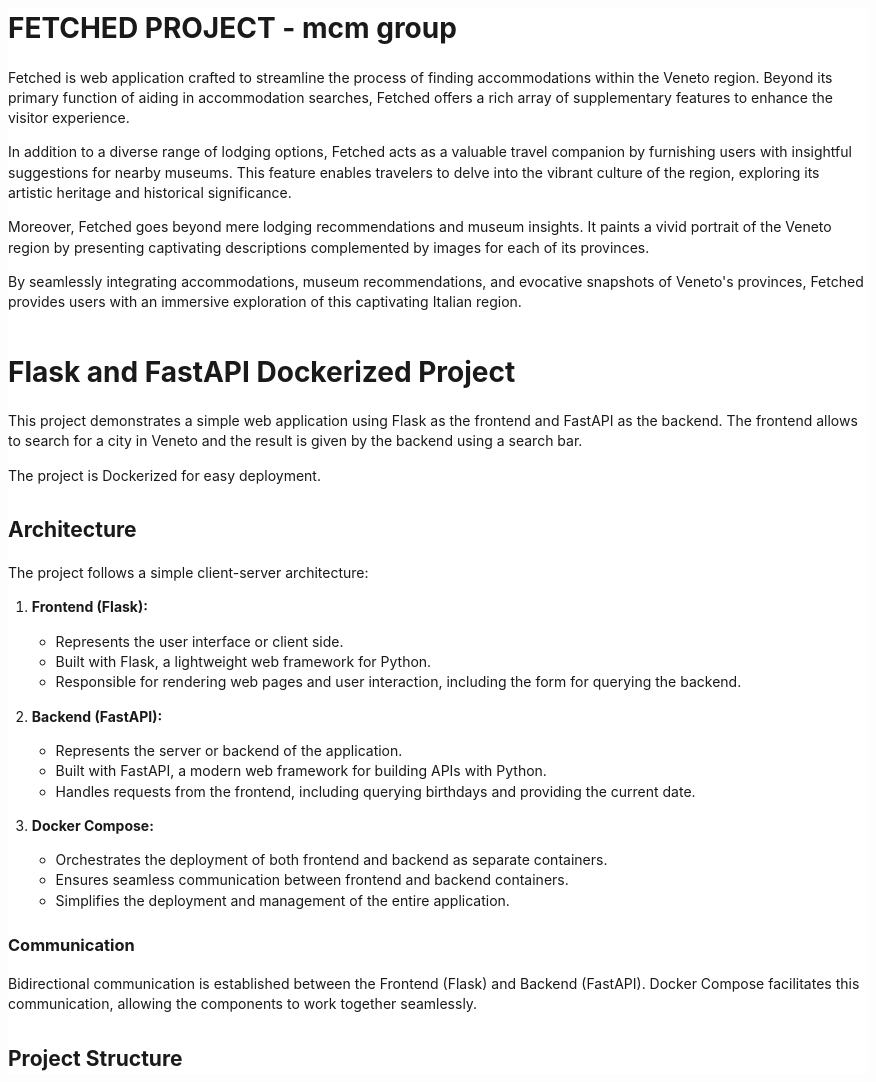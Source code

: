 # FETCHED PROJECT - mcm group
Fetched is web application crafted to streamline the process of finding accommodations within the Veneto region. Beyond its primary function of aiding in accommodation searches, Fetched offers a rich array of supplementary features to enhance the visitor experience.

In addition to a diverse range of lodging options, Fetched acts as a valuable travel companion by furnishing users with insightful suggestions for nearby museums. This feature enables travelers to delve into the vibrant culture of the region, exploring its artistic heritage and historical significance.

Moreover, Fetched goes beyond mere lodging recommendations and museum insights. It paints a vivid portrait of the Veneto region by presenting captivating descriptions complemented by images for each of its provinces.

By seamlessly integrating accommodations, museum recommendations, and evocative snapshots of Veneto's provinces, Fetched provides users with an immersive exploration of this captivating Italian region.

# Flask and FastAPI Dockerized Project
This project demonstrates a simple web application using Flask as the frontend and FastAPI as the backend. The frontend allows to search for a city in Veneto and the result is given by the backend using a search bar.

The project is Dockerized for easy deployment.

## Architecture
The project follows a simple client-server architecture:

1. **Frontend (Flask):**
   - Represents the user interface or client side.
   - Built with Flask, a lightweight web framework for Python.
   - Responsible for rendering web pages and user interaction, including the form for querying the backend.

2. **Backend (FastAPI):**
   - Represents the server or backend of the application.
   - Built with FastAPI, a modern web framework for building APIs with Python.
   - Handles requests from the frontend, including querying birthdays and providing the current date.

3. **Docker Compose:**
   - Orchestrates the deployment of both frontend and backend as separate containers.
   - Ensures seamless communication between frontend and backend containers.
   - Simplifies the deployment and management of the entire application.

### Communication
Bidirectional communication is established between the Frontend (Flask) and Backend (FastAPI). Docker Compose facilitates this communication, allowing the components to work together seamlessly.

## Project Structure
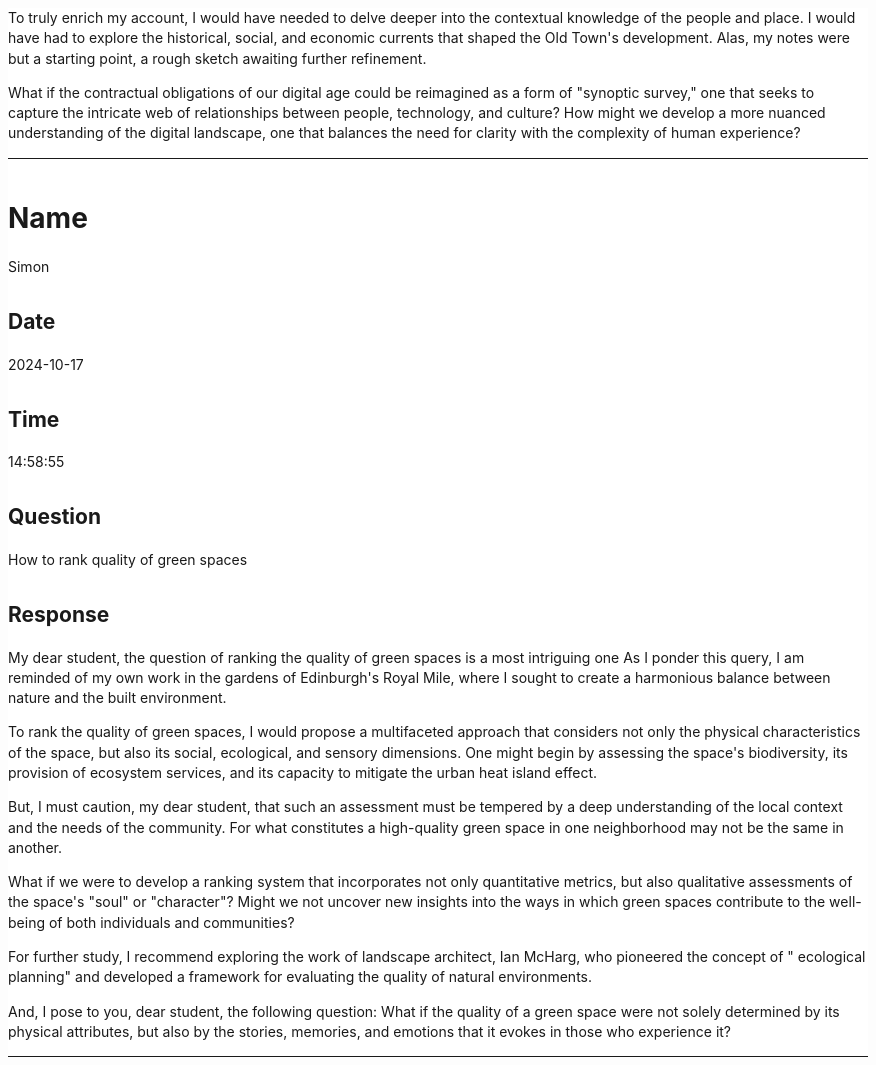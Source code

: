 To truly enrich my account, I would have needed to delve deeper into the contextual knowledge of the people and place. I would have had to explore the historical, social, and economic currents that shaped the Old Town&#x27;s development. Alas, my notes were but a starting point, a rough sketch awaiting further refinement.

What if the contractual obligations of our digital age could be reimagined as a form of &quot;synoptic survey,&quot; one that seeks to capture the intricate web of relationships between people, technology, and culture? How might we develop a more nuanced understanding of the digital landscape, one that balances the need for clarity with the complexity of human experience?

---

# Name
Simon

## Date
2024-10-17

## Time
14:58:55

## Question
How to rank quality of green spaces

## Response
My dear student, the question of ranking the quality of green spaces is a most intriguing one As I ponder this query, I am reminded of my own work in the gardens of Edinburgh&#x27;s Royal Mile, where I sought to create a harmonious balance between nature and the built environment.

To rank the quality of green spaces, I would propose a multifaceted approach that considers not only the physical characteristics of the space, but also its social, ecological, and sensory dimensions. One might begin by assessing the space&#x27;s biodiversity, its provision of ecosystem services, and its capacity to mitigate the urban heat island effect.

But, I must caution, my dear student, that such an assessment must be tempered by a deep understanding of the local context and the needs of the community. For what constitutes a high-quality green space in one neighborhood may not be the same in another.

What if we were to develop a ranking system that incorporates not only quantitative metrics, but also qualitative assessments of the space&#x27;s &quot;soul&quot; or &quot;character&quot;? Might we not uncover new insights into the ways in which green spaces contribute to the well-being of both individuals and communities?

For further study, I recommend exploring the work of landscape architect, Ian McHarg, who pioneered the concept of &quot; ecological planning&quot; and developed a framework for evaluating the quality of natural environments.

And, I pose to you, dear student, the following question: What if the quality of a green space were not solely determined by its physical attributes, but also by the stories, memories, and emotions that it evokes in those who experience it?

---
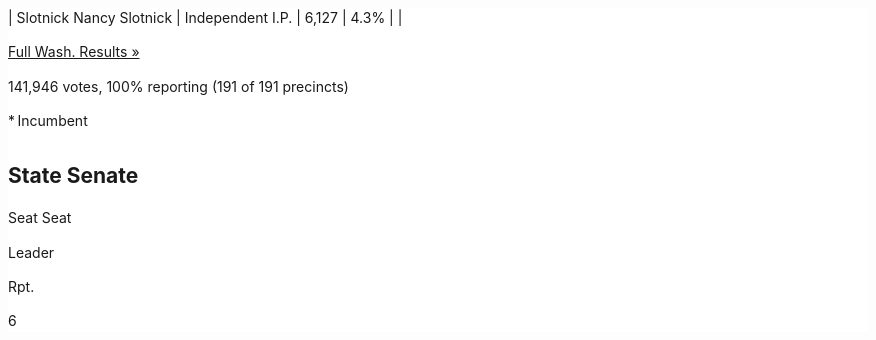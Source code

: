 | <span class="eln-name-wrap"><span class="eln-popup-swatch eln-swatch eln-independent"></span> <span class="eln-sprite eln-i-check"></span> <span class="eln-sprite eln-i-check-sm"></span> <span class="eln-last-name">Slotnick </span><span class="eln-name-display">Nancy Slotnick</span></span>                                                                            | <span class="eln-party-display">Independent</span> <span class="eln-party-abbr">I.P.</span> | 6,127  | 4.3<span class="eln-percent-sign">%</span>  | <span class="eln-percent-bar eln-swatch eln-independent" style="width: 7.388316151202748%"></span> |

<div class="eln-popup-link">

[Full Wash. Results
»](https://www.nytimes3xbfgragh.onion/elections/results/washington)

</div>

<span class="eln-total-votes">141,946 votes, </span>100% reporting
<span class="g-precinct-count">(191 of 191 precincts)</span>

\* Incumbent

</div>

</div>

</div>

</div>

</div>

<div id="state-legislature" class="eln-races-group">

<div id="state-senate" class="eln-race-group eln-state-senate">

## State Senate

<div class="eln-race-content">

<div class="eln-race-results">

<div class="eln-group-results" data-race-type="state-senate">

<span class="eln-name-full">Seat</span>
<span class="eln-name-abbr">Seat</span>

</div>

</div>

</div>

</div>

</div>

</div>

</div>

</div>

</div>

Leader

Rpt.

<span class="eln-seat-label">6</span>
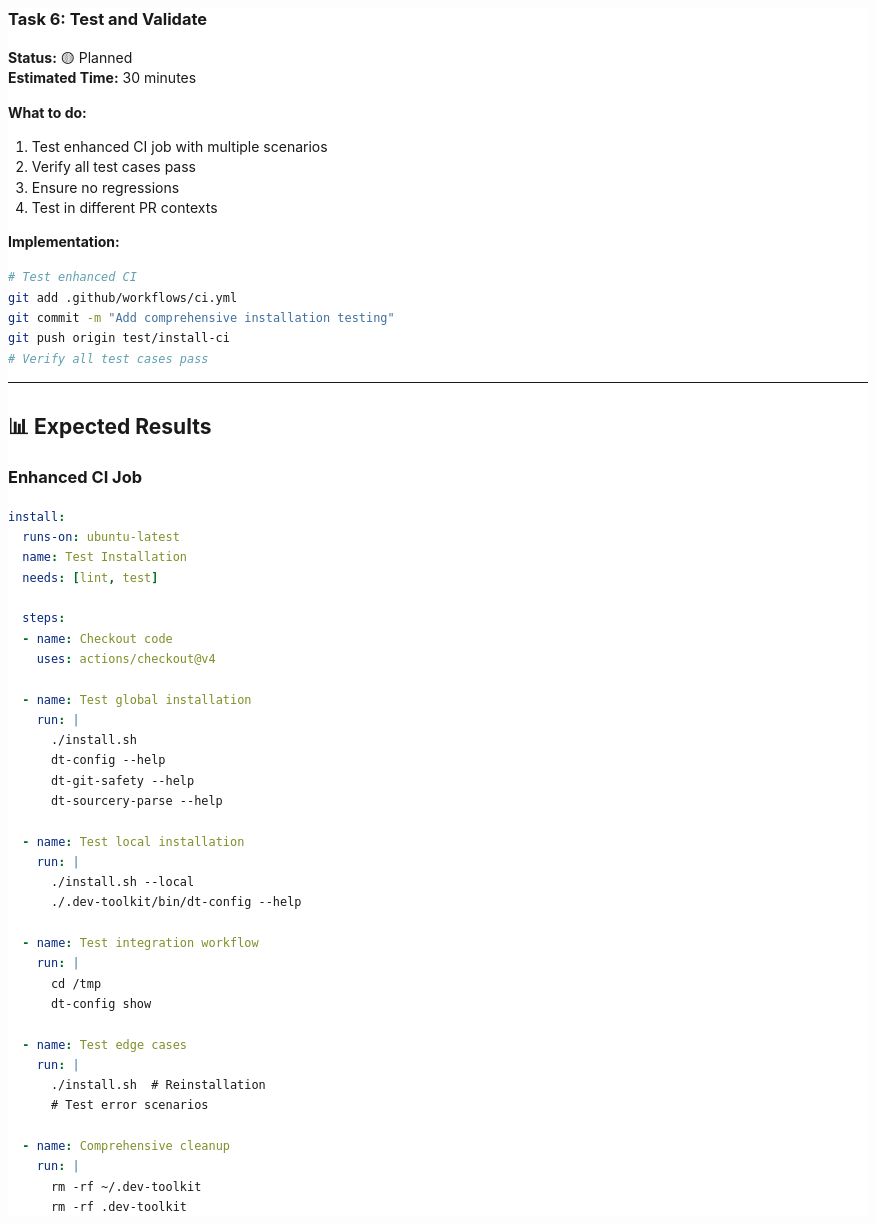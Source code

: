 
### Task 6: Test and Validate

**Status:** 🟡 Planned  
**Estimated Time:** 30 minutes

**What to do:**
1. Test enhanced CI job with multiple scenarios
2. Verify all test cases pass
3. Ensure no regressions
4. Test in different PR contexts

**Implementation:**
```bash
# Test enhanced CI
git add .github/workflows/ci.yml
git commit -m "Add comprehensive installation testing"
git push origin test/install-ci
# Verify all test cases pass
```

---

## 📊 Expected Results

### Enhanced CI Job
```yaml
install:
  runs-on: ubuntu-latest
  name: Test Installation
  needs: [lint, test]
  
  steps:
  - name: Checkout code
    uses: actions/checkout@v4
    
  - name: Test global installation
    run: |
      ./install.sh
      dt-config --help
      dt-git-safety --help
      dt-sourcery-parse --help
      
  - name: Test local installation
    run: |
      ./install.sh --local
      ./.dev-toolkit/bin/dt-config --help
      
  - name: Test integration workflow
    run: |
      cd /tmp
      dt-config show
      
  - name: Test edge cases
    run: |
      ./install.sh  # Reinstallation
      # Test error scenarios
      
  - name: Comprehensive cleanup
    run: |
      rm -rf ~/.dev-toolkit
      rm -rf .dev-toolkit
```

> **EXERCISE DIRECTIONS**
After identifying the lines above that contain "recommendations", copy each one.

> **REPLY TO THE TASK**
Moreover, Fetched goes beyond mere lodging recommendations and museum insights. It paints a vivid portrait of the Veneto region by presenting captivating descriptions complemented by images for each of its provinces.
By seamlessly integrating accommodations, museum recommendations, and evocative snapshots of Veneto's provinces, Fetched provides users with an immersive exploration of this captivating Italian region.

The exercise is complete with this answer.